About this exercise :: Retype all of the entries word for word.

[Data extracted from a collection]

______

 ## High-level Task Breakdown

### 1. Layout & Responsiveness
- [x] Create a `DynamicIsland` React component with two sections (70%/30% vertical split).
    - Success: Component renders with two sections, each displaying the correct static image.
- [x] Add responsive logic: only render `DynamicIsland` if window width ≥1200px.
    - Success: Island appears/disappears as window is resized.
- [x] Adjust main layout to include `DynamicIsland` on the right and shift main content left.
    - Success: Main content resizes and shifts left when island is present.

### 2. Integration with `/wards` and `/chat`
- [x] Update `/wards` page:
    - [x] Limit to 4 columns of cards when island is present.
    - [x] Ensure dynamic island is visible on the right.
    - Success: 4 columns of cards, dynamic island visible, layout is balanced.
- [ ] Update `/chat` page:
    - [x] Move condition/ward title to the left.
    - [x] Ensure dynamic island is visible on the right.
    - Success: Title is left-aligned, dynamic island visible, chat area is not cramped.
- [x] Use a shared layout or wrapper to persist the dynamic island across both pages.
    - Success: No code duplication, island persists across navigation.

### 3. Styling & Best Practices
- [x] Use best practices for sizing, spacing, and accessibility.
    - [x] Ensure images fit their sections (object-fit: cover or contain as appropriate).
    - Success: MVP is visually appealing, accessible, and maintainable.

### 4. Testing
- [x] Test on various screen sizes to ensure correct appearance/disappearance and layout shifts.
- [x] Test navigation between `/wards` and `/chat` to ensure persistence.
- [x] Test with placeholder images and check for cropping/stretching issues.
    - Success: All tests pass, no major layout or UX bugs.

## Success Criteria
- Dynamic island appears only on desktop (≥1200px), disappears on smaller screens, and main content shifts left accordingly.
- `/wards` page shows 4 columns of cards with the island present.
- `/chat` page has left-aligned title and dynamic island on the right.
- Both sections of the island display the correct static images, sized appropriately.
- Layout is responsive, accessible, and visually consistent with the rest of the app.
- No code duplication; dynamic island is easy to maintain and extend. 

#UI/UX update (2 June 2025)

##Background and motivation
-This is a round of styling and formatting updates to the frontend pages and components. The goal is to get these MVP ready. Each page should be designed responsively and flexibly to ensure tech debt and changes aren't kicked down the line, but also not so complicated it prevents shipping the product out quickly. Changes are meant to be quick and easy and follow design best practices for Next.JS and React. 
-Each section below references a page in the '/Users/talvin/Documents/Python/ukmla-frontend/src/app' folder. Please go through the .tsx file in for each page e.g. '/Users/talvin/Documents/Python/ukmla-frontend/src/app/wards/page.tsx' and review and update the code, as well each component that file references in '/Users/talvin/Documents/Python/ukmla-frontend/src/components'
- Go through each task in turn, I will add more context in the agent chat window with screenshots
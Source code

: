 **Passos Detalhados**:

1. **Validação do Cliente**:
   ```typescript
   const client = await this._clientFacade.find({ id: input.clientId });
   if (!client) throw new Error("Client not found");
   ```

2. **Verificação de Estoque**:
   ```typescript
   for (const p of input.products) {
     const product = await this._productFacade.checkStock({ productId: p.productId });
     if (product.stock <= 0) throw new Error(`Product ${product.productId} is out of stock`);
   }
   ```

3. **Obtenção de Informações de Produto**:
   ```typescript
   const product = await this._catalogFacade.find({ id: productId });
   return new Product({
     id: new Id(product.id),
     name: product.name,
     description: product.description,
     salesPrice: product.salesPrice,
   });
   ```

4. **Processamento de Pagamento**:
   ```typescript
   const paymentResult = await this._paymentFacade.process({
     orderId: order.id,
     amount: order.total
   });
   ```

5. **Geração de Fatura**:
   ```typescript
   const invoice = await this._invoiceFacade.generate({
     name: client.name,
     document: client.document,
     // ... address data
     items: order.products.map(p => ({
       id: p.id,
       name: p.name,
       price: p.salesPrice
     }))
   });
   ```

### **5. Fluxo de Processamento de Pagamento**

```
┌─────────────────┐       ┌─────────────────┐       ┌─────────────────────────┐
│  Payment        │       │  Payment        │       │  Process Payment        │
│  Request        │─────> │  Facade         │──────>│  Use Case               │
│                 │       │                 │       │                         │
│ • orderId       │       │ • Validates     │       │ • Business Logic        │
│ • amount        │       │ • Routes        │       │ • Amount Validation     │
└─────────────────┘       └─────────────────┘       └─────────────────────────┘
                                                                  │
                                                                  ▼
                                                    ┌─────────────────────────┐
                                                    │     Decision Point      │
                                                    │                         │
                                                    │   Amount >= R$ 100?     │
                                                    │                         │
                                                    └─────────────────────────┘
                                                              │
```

______

Response ::
 ## High-level Task Breakdown

### 1. Layout & Responsiveness
- [x] Create a `DynamicIsland` React component with two sections (70%/30% vertical split).
    - Success: Component renders with two sections, each displaying the correct static image.
- [x] Add responsive logic: only render `DynamicIsland` if window width ≥1200px.
    - Success: Island appears/disappears as window is resized.
- [x] Adjust main layout to include `DynamicIsland` on the right and shift main content left.
    - Success: Main content resizes and shifts left when island is present.

### 2. Integration with `/wards` and `/chat`
- [x] Update `/wards` page:
    - [x] Limit to 4 columns of cards when island is present.
    - [x] Ensure dynamic island is visible on the right.
    - Success: 4 columns of cards, dynamic island visible, layout is balanced.
- [ ] Update `/chat` page:
    - [x] Move condition/ward title to the left.
    - [x] Ensure dynamic island is visible on the right.
    - Success: Title is left-aligned, dynamic island visible, chat area is not cramped.
- [x] Use a shared layout or wrapper to persist the dynamic island across both pages.
    - Success: No code duplication, island persists across navigation.

### 3. Styling & Best Practices
- [x] Use best practices for sizing, spacing, and accessibility.
    - [x] Ensure images fit their sections (object-fit: cover or contain as appropriate).
    - Success: MVP is visually appealing, accessible, and maintainable.

### 4. Testing
- [x] Test on various screen sizes to ensure correct appearance/disappearance and layout shifts.
- [x] Test navigation between `/wards` and `/chat` to ensure persistence.
- [x] Test with placeholder images and check for cropping/stretching issues.
    - Success: All tests pass, no major layout or UX bugs.

## Success Criteria
- Dynamic island appears only on desktop (≥1200px), disappears on smaller screens, and main content shifts left accordingly.
- `/wards` page shows 4 columns of cards with the island present.
- `/chat` page has left-aligned title and dynamic island on the right.
- Both sections of the island display the correct static images, sized appropriately.
- Layout is responsive, accessible, and visually consistent with the rest of the app.
- No code duplication; dynamic island is easy to maintain and extend. 

#UI/UX update (2 June 2025)

##Background and motivation
-This is a round of styling and formatting updates to the frontend pages and components. The goal is to get these MVP ready. Each page should be designed responsively and flexibly to ensure tech debt and changes aren't kicked down the line, but also not so complicated it prevents shipping the product out quickly. Changes are meant to be quick and easy and follow design best practices for Next.JS and React. 
-Each section below references a page in the '/Users/talvin/Documents/Python/ukmla-frontend/src/app' folder. Please go through the .tsx file in for each page e.g. '/Users/talvin/Documents/Python/ukmla-frontend/src/app/wards/page.tsx' and review and update the code, as well each component that file references in '/Users/talvin/Documents/Python/ukmla-frontend/src/components'
- Go through each task in turn, I will add more context in the agent chat window with screenshots
Source code

: **Passos Detalhados**:

1. **Validação do Cliente**:
   ```typescript
   const client = await this._clientFacade.find({ id: input.clientId });
   if (!client) throw new Error("Client not found");
   ```

2. **Verificação de Estoque**:
   ```typescript
   for (const p of input.products) {
     const product = await this._productFacade.checkStock({ productId: p.productId });
     if (product.stock <= 0) throw new Error(`Product ${product.productId} is out of stock`);
   }
   ```

3. **Obtenção de Informações de Produto**:
   ```typescript
   const product = await this._catalogFacade.find({ id: productId });
   return new Product({
     id: new Id(product.id),
     name: product.name,
     description: product.description,
     salesPrice: product.salesPrice,
   });
   ```

4. **Processamento de Pagamento**:
   ```typescript
   const paymentResult = await this._paymentFacade.process({
     orderId: order.id,
     amount: order.total
   });
   ```

5. **Geração de Fatura**:
   ```typescript
   const invoice = await this._invoiceFacade.generate({
     name: client.name,
     document: client.document,
     // ... address data
     items: order.products.map(p => ({
       id: p.id,
       name: p.name,
       price: p.salesPrice
     }))
   });
   ```

### **5. Fluxo de Processamento de Pagamento**

```
┌─────────────────┐       ┌─────────────────┐       ┌─────────────────────────┐
│  Payment        │       │  Payment        │       │  Process Payment        │
│  Request        │─────> │  Facade         │──────>│  Use Case               │
│                 │       │                 │       │                         │
│ • orderId       │       │ • Validates     │       │ • Business Logic        │
│ • amount        │       │ • Routes        │       │ • Amount Validation     │
└─────────────────┘       └─────────────────┘       └─────────────────────────┘
                                                                  │
                                                                  ▼
                                                    ┌─────────────────────────┐
                                                    │     Decision Point      │
                                                    │                         │
                                                    │   Amount >= R$ 100?     │
                                                    │                         │
                                                    └─────────────────────────┘
                                                              │
```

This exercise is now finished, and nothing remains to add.